_What this task involves:_ Your job is to report every line of the entries that has "satisfactoria".

Dataset entries:
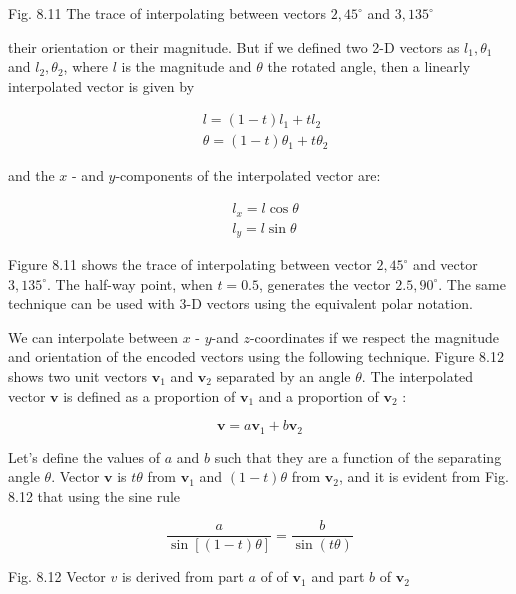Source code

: \documentclass[10pt]{article}
\begin{document}
Fig. 8.11 The trace of interpolating between vectors $2,45^{\circ}$ and $3,135^{\circ}$

their orientation or their magnitude. But if we defined two 2-D vectors as $l_{1}, \theta_{1}$ and $l_{2}, \theta_{2}$, where $l$ is the magnitude and $\theta$ the rotated angle, then a linearly interpolated vector is given by

$$
\begin{aligned}
& l=(1-t) l_{1}+t l_{2} \\
& \theta=(1-t) \theta_{1}+t \theta_{2}
\end{aligned}
$$

and the $x$ - and $y$-components of the interpolated vector are:

$$
\begin{aligned}
& l_{x}=l \cos \theta \\
& l_{y}=l \sin \theta
\end{aligned}
$$

Figure 8.11 shows the trace of interpolating between vector $2,45^{\circ}$ and vector $3,135^{\circ}$. The half-way point, when $t=0.5$, generates the vector $2.5,90^{\circ}$. The same technique can be used with 3-D vectors using the equivalent polar notation.

We can interpolate between $x$ - $y$-and $z$-coordinates if we respect the magnitude and orientation of the encoded vectors using the following technique. Figure 8.12 shows two unit vectors $\mathbf{v}_{1}$ and $\mathbf{v}_{2}$ separated by an angle $\theta$. The interpolated vector $\mathbf{v}$ is defined as a proportion of $\mathbf{v}_{1}$ and a proportion of $\mathbf{v}_{2}$ :

$$
\mathbf{v}=a \mathbf{v}_{1}+b \mathbf{v}_{2}
$$

Let's define the values of $a$ and $b$ such that they are a function of the separating angle $\theta$. Vector $\mathbf{v}$ is $t \theta$ from $\mathbf{v}_{1}$ and $(1-t) \theta$ from $\mathbf{v}_{2}$, and it is evident from Fig. 8.12 that using the sine rule

$$
\frac{a}{\sin [(1-t) \theta]}=\frac{b}{\sin (t \theta)}
$$

Fig. 8.12 Vector $v$ is derived from part $a$ of of $\mathbf{v}_{1}$ and part $b$ of $\mathbf{v}_{2}$
\end{document}
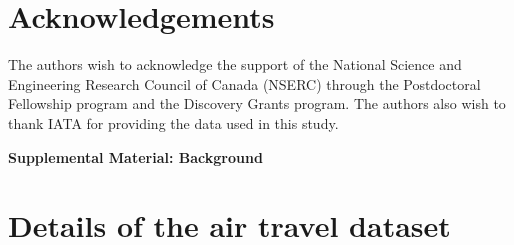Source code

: \documentclass[preprint,times]{elsarticle}
\def\mfabian#1{{\color{black} #1}}
\begin{document}


\section*{Acknowledgements}

\mfabian{The authors wish to acknowledge the support of the National Science and Engineering Research Council of Canada (NSERC) through the Postdoctoral Fellowship program and the Discovery Grants program. The authors also wish to thank IATA for providing the data used in this study.}







\onecolumn
\pagebreak
\begin{center}
\textbf{\large Supplemental Material: Background}
\end{center}
\setcounter{equation}{0}
\setcounter{figure}{0}
\setcounter{table}{0}
\setcounter{section}{0}
\setcounter{page}{1}
\makeatletter
\renewcommand{\theequation}{S.\arabic{equation}}
\renewcommand{\thefigure}{S.\Roman{figure}}
\renewcommand{\thetable}{S.\Roman{table}}
\renewcommand{\thesection}{S.\Roman{section}}

\section{Details of the air travel dataset} \label{sec:data}
\end{document}
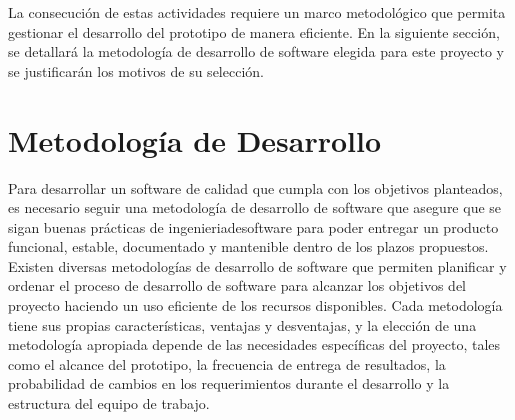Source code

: La consecución de estas actividades requiere un marco metodológico que permita gestionar el desarrollo del prototipo de manera eficiente. En la siguiente sección, se detallará la metodología de desarrollo de software elegida para este proyecto y se justificarán los motivos de su selección.



\section{Metodología de Desarrollo}
\label{sec:software-method}

Para desarrollar un \gls{software} de calidad que cumpla con los objetivos planteados, es necesario seguir una metodología de desarrollo de software que asegure que se sigan buenas prácticas de \gls{ingenieriadesoftware} para poder entregar un producto funcional, estable, documentado y mantenible dentro de los plazos propuestos. Existen diversas metodologías de desarrollo de software que permiten planificar y ordenar el proceso de desarrollo de software para alcanzar los objetivos del proyecto haciendo un uso eficiente de los recursos disponibles. Cada metodología tiene sus propias características, ventajas y desventajas, y la elección de una metodología apropiada depende de las necesidades específicas del proyecto, tales como el alcance del prototipo, la frecuencia de entrega de resultados, la probabilidad de cambios en los requerimientos durante el desarrollo y la estructura del equipo de trabajo.

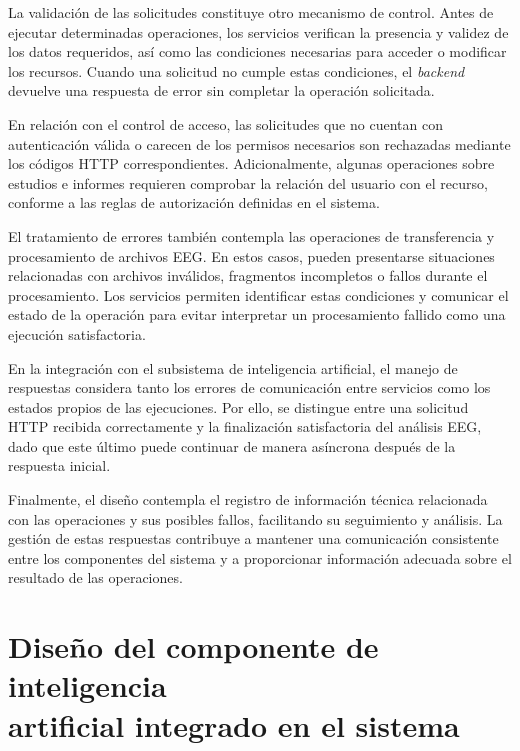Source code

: La validación de las solicitudes constituye
otro mecanismo de control. Antes de ejecutar
determinadas operaciones, los servicios
verifican la presencia y validez de los datos
requeridos, así como las condiciones necesarias
para acceder o modificar los recursos.
Cuando una solicitud no cumple estas
condiciones, el \textit{backend} devuelve una respuesta
de error sin completar la operación solicitada.

En relación con el control de acceso,
las solicitudes que no cuentan con
autenticación válida o carecen de los
permisos necesarios son rechazadas mediante
los códigos HTTP correspondientes.
Adicionalmente, algunas operaciones sobre
estudios e informes requieren comprobar
la relación del usuario con el recurso,
conforme a las reglas de autorización
definidas en el sistema.

El tratamiento de errores también contempla
las operaciones de transferencia y
procesamiento de archivos EEG. En estos
casos, pueden presentarse situaciones
relacionadas con archivos inválidos,
fragmentos incompletos o fallos durante
el procesamiento. Los servicios permiten
identificar estas condiciones y comunicar
el estado de la operación para evitar
interpretar un procesamiento fallido
como una ejecución satisfactoria.

En la integración con el subsistema de
inteligencia artificial, el manejo de
respuestas considera tanto los errores
de comunicación entre servicios como
los estados propios de las ejecuciones.
Por ello, se distingue entre una solicitud
HTTP recibida correctamente y la finalización
satisfactoria del análisis EEG, dado que
este último puede continuar de manera
asíncrona después de la respuesta inicial.

Finalmente, el diseño contempla el registro
de información técnica relacionada con
las operaciones y sus posibles fallos,
facilitando su seguimiento y análisis.
La gestión de estas respuestas contribuye
a mantener una comunicación consistente
entre los componentes del sistema y
a proporcionar información adecuada
sobre el resultado de las operaciones.


\section[Diseño del componente de inteligencia artificial integrado en el sistema]{Diseño del componente de inteligencia\\artificial integrado en el sistema}
\label{sec:diseno-componente-ia}

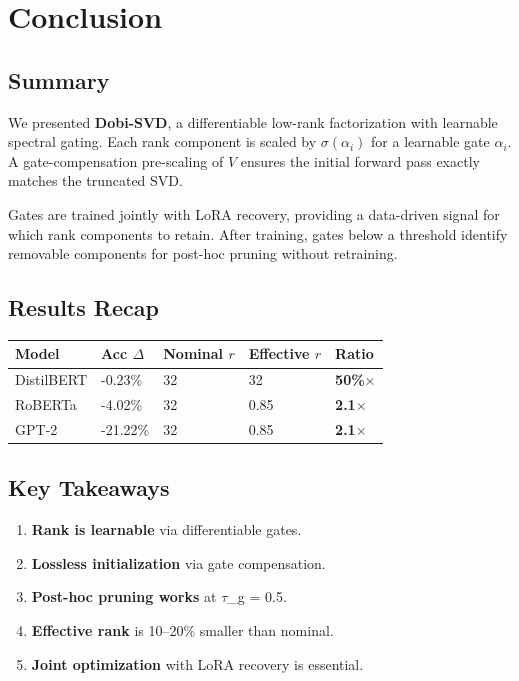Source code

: 
\section{Conclusion}

\subsection{Summary}

We presented \textbf{Dobi-SVD}, a differentiable low-rank factorization with 
learnable spectral gating. Each rank component is scaled by $\sigma(\alpha_i)$ 
for a learnable gate $\alpha_i$. A gate-compensation pre-scaling of $V$ 
ensures the initial forward pass exactly matches the truncated SVD.

Gates are trained jointly with LoRA recovery, providing a data-driven 
signal for which rank components to retain. After training, gates below 
a threshold identify removable components for post-hoc pruning without 
retraining.

\subsection{Results Recap}

\begin{table}[H]
\centering
\small
\begin{tabular}{lllll}
\toprule
\textbf{Model} & \textbf{Acc $\Delta$} & \textbf{Nominal $r$} & \textbf{Effective $r$} & \textbf{Ratio} \\
\midrule
DistilBERT & -0.23\% & 32 & 32 & \textbf{50\%$\times$} \\
RoBERTa & -4.02\% & 32 & 0.85 & \textbf{2.1$\times$} \\
GPT-2 & -21.22\% & 32 & 0.85 & \textbf{2.1$\times$} \\
\bottomrule
\end{tabular}
\end{table}

\subsection{Key Takeaways}

\begin{enumerate}
\item \textbf{Rank is learnable} via differentiable gates.
\item \textbf{Lossless initialization} via gate compensation.
\item \textbf{Post-hoc pruning works} at $\tau$\_g = 0.5.
\item \textbf{Effective rank} is 10--20\% smaller than nominal.
\item \textbf{Joint optimization} with LoRA recovery is essential.

\end{enumerate}
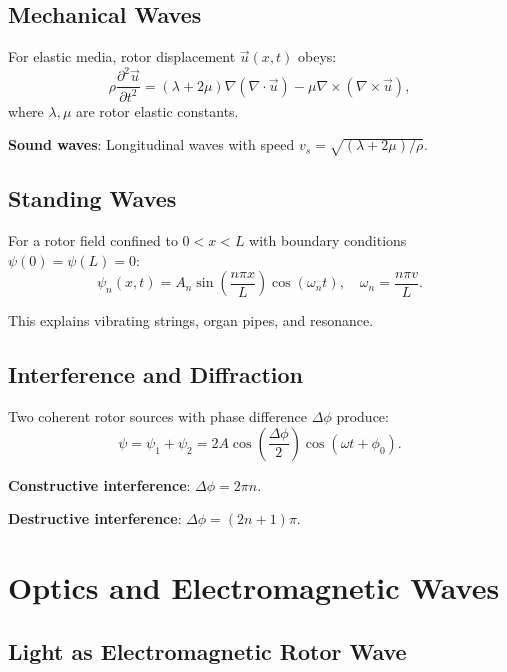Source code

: \documentclass[12pt,a4paper]{article}
\theoremstyle{definition}
\theoremstyle{remark}
\begin{document}
\subsection{Mechanical Waves}

For elastic media, rotor displacement $\vec{u}(x,t)$ obeys:
\begin{equation}
\rho \frac{\partial^2 \vec{u}}{\partial t^2} = (\lambda + 2\mu) \nabla(\nabla \cdot \vec{u}) - \mu \nabla \times (\nabla \times \vec{u}),
\end{equation}
where $\lambda, \mu$ are rotor elastic constants.

\textbf{Sound waves}: Longitudinal waves with speed $v_s = \sqrt{(\lambda + 2\mu)/\rho}$.

\subsection{Standing Waves}

For a rotor field confined to $0 < x < L$ with boundary conditions $\psi(0) = \psi(L) = 0$:
\begin{equation}
\psi_n(x,t) = A_n \sin\left(\frac{n\pi x}{L}\right) \cos(\omega_n t), \quad \omega_n = \frac{n\pi v}{L}.
\end{equation}

This explains vibrating strings, organ pipes, and resonance.

\subsection{Interference and Diffraction}

Two coherent rotor sources with phase difference $\Delta \phi$ produce:
\begin{equation}
\psi = \psi_1 + \psi_2 = 2A\cos\left(\frac{\Delta \phi}{2}\right) \cos(\omega t + \phi_0).
\end{equation}

\textbf{Constructive interference}: $\Delta \phi = 2\pi n$.

\textbf{Destructive interference}: $\Delta \phi = (2n+1)\pi$.

\section{Optics and Electromagnetic Waves}

\subsection{Light as Electromagnetic Rotor Wave}
\end{document}
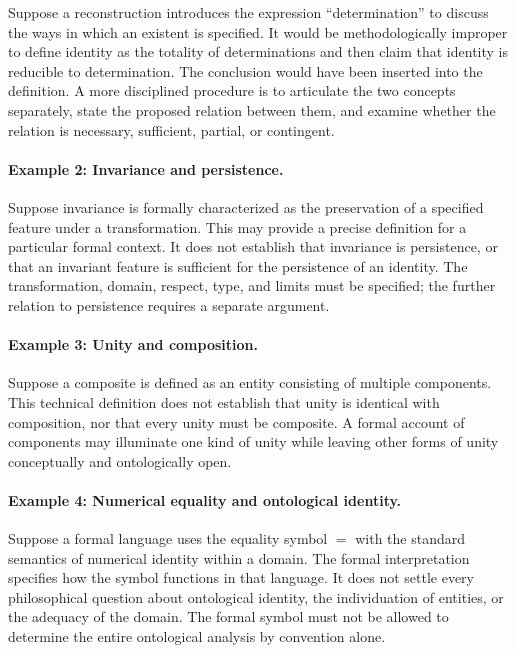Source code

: Suppose a reconstruction introduces the expression
``determination'' to discuss the ways in which an existent is
specified. It would be methodologically improper to define
identity as the totality of determinations and then claim that
identity is reducible to determination. The conclusion would
have been inserted into the definition. A more disciplined
procedure is to articulate the two concepts separately, state
the proposed relation between them, and examine whether the
relation is necessary, sufficient, partial, or contingent.

\paragraph{Example 2: Invariance and persistence.}

Suppose invariance is formally characterized as the preservation
of a specified feature under a transformation. This may provide
a precise definition for a particular formal context. It does
not establish that invariance is persistence, or that an
invariant feature is sufficient for the persistence of an
identity. The transformation, domain, respect, type, and limits
must be specified; the further relation to persistence requires
a separate argument.

\paragraph{Example 3: Unity and composition.}

Suppose a composite is defined as an entity consisting of
multiple components. This technical definition does not
establish that unity is identical with composition, nor that
every unity must be composite. A formal account of components
may illuminate one kind of unity while leaving other forms of
unity conceptually and ontologically open.

\paragraph{Example 4: Numerical equality and ontological identity.}

Suppose a formal language uses the equality symbol \(=\) with
the standard semantics of numerical identity within a domain.
The formal interpretation specifies how the symbol functions
in that language. It does not settle every philosophical
question about ontological identity, the individuation of
entities, or the adequacy of the domain. The formal symbol
must not be allowed to determine the entire ontological
analysis by convention alone.

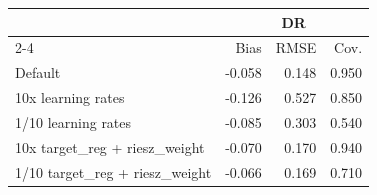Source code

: \begin{tabular}{lrrr} 
\toprule 
& \multicolumn{3}{c}{DR} \\ 
\cmidrule(lr){2-4} 
&  Bias &  RMSE &  Cov. \\ 
\midrule 
Default & -0.058 & 0.148 & 0.950 \\ 
10x learning rates & -0.126 & 0.527 & 0.850 \\ 
1/10 learning rates & -0.085 & 0.303 & 0.540 \\ 
10x target_reg + riesz_weight & -0.070 & 0.170 & 0.940 \\ 
1/10 target_reg + riesz_weight & -0.066 & 0.169 & 0.710 \\ 
\bottomrule 
 \end{tabular}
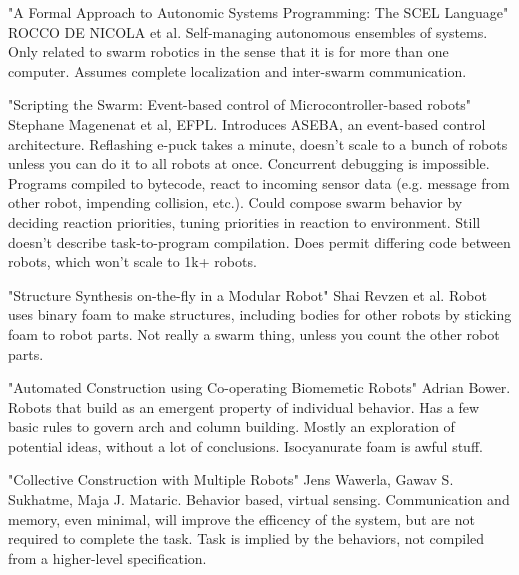 \documentclass[]{article}
\begin{document}
"A Formal Approach to Autonomic Systems Programming: The SCEL Language" \cite{nicola2014formal} ROCCO DE NICOLA et al. Self-managing autonomous ensembles of systems. Only related to swarm robotics in the sense that it is for more than one computer. Assumes complete localization and inter-swarm communication. 

"Scripting the Swarm: Event-based control of Microcontroller-based robots" \cite{magnenat2008scripting} Stephane Magenenat et al, EFPL. Introduces ASEBA, an event-based control architecture. Reflashing e-puck takes a minute, doesn't scale to a bunch of robots unless you can do it to all robots at once. Concurrent debugging is impossible. Programs compiled to bytecode, react to incoming sensor data (e.g. message from other robot, impending collision, etc.). Could compose swarm behavior by deciding reaction priorities, tuning priorities in reaction to environment. Still doesn't describe task-to-program compilation. Does permit differing code between robots, which won't scale to 1k+ robots. 

"Structure Synthesis on-the-fly in a Modular Robot" \cite{revzen2011structure} Shai Revzen et al. Robot uses binary foam to make structures, including bodies for other robots by sticking foam to robot parts. Not really a swarm thing, unless you count the other robot parts.  

"Automated Construction using Co-operating Biomemetic Robots" \cite{bowyer2000automated} Adrian Bower. Robots that build as an emergent property of individual behavior. Has a few basic rules to govern arch and column building. Mostly an exploration of potential ideas, without a lot of conclusions. Isocyanurate foam is awful stuff. 

"Collective Construction with Multiple Robots" \cite{wawerla2002collective} Jens Wawerla, Gawav S. Sukhatme, Maja J. Mataric. Behavior based, virtual sensing. Communication and memory, even minimal, will improve the efficency of the system, but are not required to complete the task. Task is implied by the behaviors, not compiled from a higher-level specification. 
\end{document}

_Response:_
como una ejecución satisfactoria.
satisfactoria del análisis EEG, dado que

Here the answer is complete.